SolarCity announced Monday that it had agreed to a $2.6 billion deal to be acquired by Tesla, ending a process that began in late June.

While a post on SolarCity's blog was upbeat, saying the firms would create "the world's only vertically integrated sustainable energy company," it also used the one word that should worry employees of both Tesla and SolarCity: synergies.

"We expect to achieve cost synergies of $150 million in the first full year after closing," the post from SolarCity said.

Elon Musk, who is both the founder of Tesla and a board member of SolarCity, has also been trumpeting that ability of the combined companies to be leaner and work well together.
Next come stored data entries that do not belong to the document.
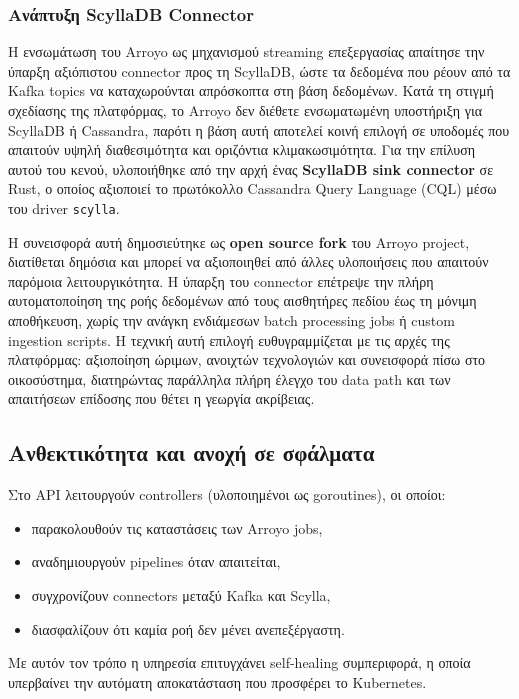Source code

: \subsubsection{Ανάπτυξη ScyllaDB Connector}
Η ενσωμάτωση του Arroyo ως μηχανισμού streaming επεξεργασίας απαίτησε την
ύπαρξη αξιόπιστου connector προς τη ScyllaDB, ώστε τα δεδομένα που ρέουν από τα
Kafka topics να καταχωρούνται απρόσκοπτα στη βάση δεδομένων. Κατά τη στιγμή
σχεδίασης της πλατφόρμας, το Arroyo δεν διέθετε ενσωματωμένη υποστήριξη για
ScyllaDB ή Cassandra, παρότι η βάση αυτή αποτελεί κοινή επιλογή σε υποδομές που
απαιτούν υψηλή διαθεσιμότητα και οριζόντια κλιμακωσιμότητα. Για την επίλυση
αυτού του κενού, υλοποιήθηκε από την αρχή ένας \textbf{ScyllaDB sink connector}
σε Rust, ο οποίος αξιοποιεί το πρωτόκολλο Cassandra Query Language (CQL) μέσω
του driver \texttt{scylla}.

Η συνεισφορά αυτή δημοσιεύτηκε ως \textbf{open source fork} του Arroyo project,
διατίθεται δημόσια και μπορεί να αξιοποιηθεί από άλλες υλοποιήσεις που απαιτούν
παρόμοια λειτουργικότητα. Η ύπαρξη του connector επέτρεψε την πλήρη
αυτοματοποίηση της ροής δεδομένων από τους αισθητήρες πεδίου έως τη μόνιμη
αποθήκευση, χωρίς την ανάγκη ενδιάμεσων batch processing jobs ή custom
ingestion scripts. Η τεχνική αυτή επιλογή ευθυγραμμίζεται με τις αρχές της
πλατφόρμας: αξιοποίηση ώριμων, ανοιχτών τεχνολογιών και συνεισφορά πίσω στο
οικοσύστημα, διατηρώντας παράλληλα πλήρη έλεγχο του data path και των
απαιτήσεων επίδοσης που θέτει η γεωργία ακρίβειας.

\subsection{Ανθεκτικότητα και ανοχή σε σφάλματα}

Στο API λειτουργούν controllers (υλοποιημένοι ως goroutines), οι οποίοι:

\begin{itemize}
	\item παρακολουθούν τις καταστάσεις των Arroyo jobs,
	\item αναδημιουργούν pipelines όταν απαιτείται,
	\item συγχρονίζουν connectors μεταξύ Kafka και Scylla,
	\item διασφαλίζουν ότι καμία ροή δεν μένει ανεπεξέργαστη.
\end{itemize}

Με αυτόν τον τρόπο η υπηρεσία επιτυγχάνει self-healing συμπεριφορά, η οποία
υπερβαίνει την αυτόματη αποκατάσταση που προσφέρει το Kubernetes.

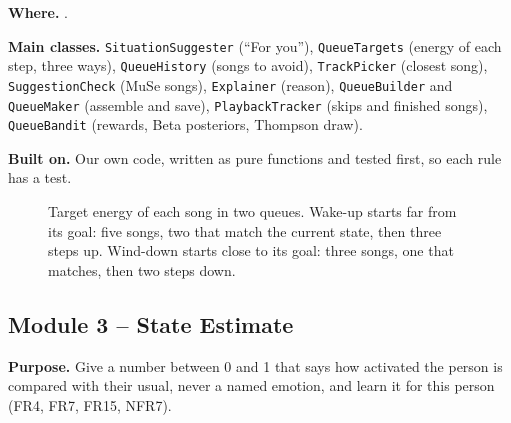 \documentclass[conference]{IEEEtran}
\newcommand{\field}[1]{\noindent\textbf{#1}}
\begin{document}
\field{Where.} .

\field{Main classes.} \texttt{SituationSuggester} (``For you''), \texttt{QueueTargets} (energy of each step, three ways), \texttt{QueueHistory} (songs to avoid), \texttt{TrackPicker} (closest song), \texttt{SuggestionCheck} (MuSe songs), \texttt{Explainer} (reason), \texttt{QueueBuilder} and \texttt{QueueMaker} (assemble and save), \texttt{PlaybackTracker} (skips and finished songs), \texttt{QueueBandit} (rewards, Beta posteriors, Thompson draw).

\field{Built on.} Our own code, written as pure functions and tested first, so each rule has a test.

\begin{figure}[!t]
\centering
{}
\caption{Target energy of each song in two queues. Wake-up starts far from its goal: five songs, two that match the current state, then three steps up. Wind-down starts close to its goal: three songs, one that matches, then two steps down.}
\label{fig:queue}
\end{figure}

\subsection{Module 3 -- State Estimate}
\field{Purpose.} Give a number between 0 and 1 that says how activated the person is compared with their usual, never a named emotion, and learn it for this person (FR4, FR7, FR15, NFR7).
\end{document}
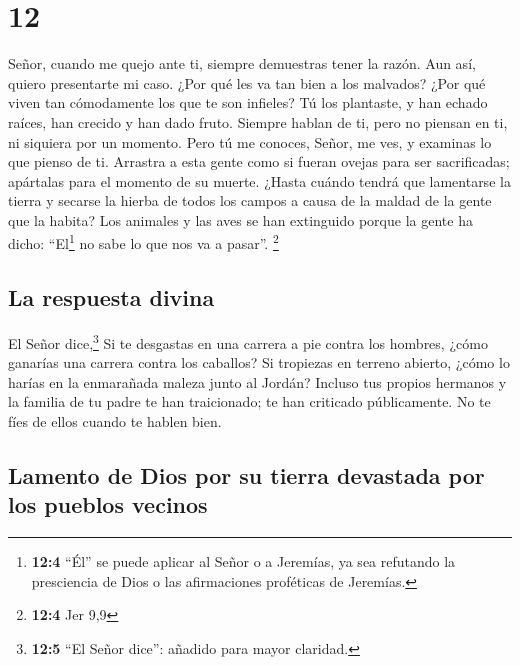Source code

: \hypertarget{section-11}{%
\section{12}\label{section-11}}

 Señor, cuando me quejo ante ti, siempre demuestras tener
la razón. Aun así, quiero presentarte mi caso. ¿Por qué les va tan bien
a los malvados? ¿Por qué viven tan cómodamente los que te son infieles?
 Tú los plantaste, y han echado raíces, han crecido y han
dado fruto. Siempre hablan de ti, pero no piensan en ti, ni siquiera por
un momento.  Pero tú me conoces, Señor, me ves, y examinas
lo que pienso de ti. Arrastra a esta gente como si fueran ovejas para
ser sacrificadas; apártalas para el momento de su muerte. 
¿Hasta cuándo tendrá que lamentarse la tierra y secarse la hierba de
todos los campos a causa de la maldad de la gente que la habita? Los
animales y las aves se han extinguido porque la gente ha dicho:
``El\footnote{\textbf{12:4} ``Él'' se puede aplicar al Señor o a
  Jeremías, ya sea refutando la presciencia de Dios o las afirmaciones
  proféticas de Jeremías.} no sabe lo que nos va a pasar''. \footnote{\textbf{12:4}
  Jer 9,9}

\hypertarget{la-respuesta-divina}{%
\subsection{La respuesta divina}\label{la-respuesta-divina}}

 El Señor dice,\footnote{\textbf{12:5} ``El Señor dice'':
  añadido para mayor claridad.} Si te desgastas en una carrera a pie
contra los hombres, ¿cómo ganarías una carrera contra los caballos? Si
tropiezas en terreno abierto, ¿cómo lo harías en la enmarañada maleza
junto al Jordán?  Incluso tus propios hermanos y la
familia de tu padre te han traicionado; te han criticado públicamente.
No te fíes de ellos cuando te hablen bien.

\hypertarget{lamento-de-dios-por-su-tierra-devastada-por-los-pueblos-vecinos}{%
\subsection{Lamento de Dios por su tierra devastada por los pueblos
vecinos}\label{lamento-de-dios-por-su-tierra-devastada-por-los-pueblos-vecinos}}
The word "synergies," however, means cost cutting, and at least some of the cost cutting will come in the form of layoffs.

According to their annual reports, SolarCity employed 15,273 people at the end of 2015 and Tesla's workforce totaled 13,058.

Here's a very rough back-of-the-envelope calculation illustrating the effect synergies could have on employees at these two companies: Assuming half of those potential synergies — $75 million — comes from reduced headcount and each worker costs the company $75,000, we could see about 1,000 employees let go.

The SolarCity post did not specify a headcount reduction, and the deal is certainly about much more than that, but it is safe to assume some employees should get a bit nervous.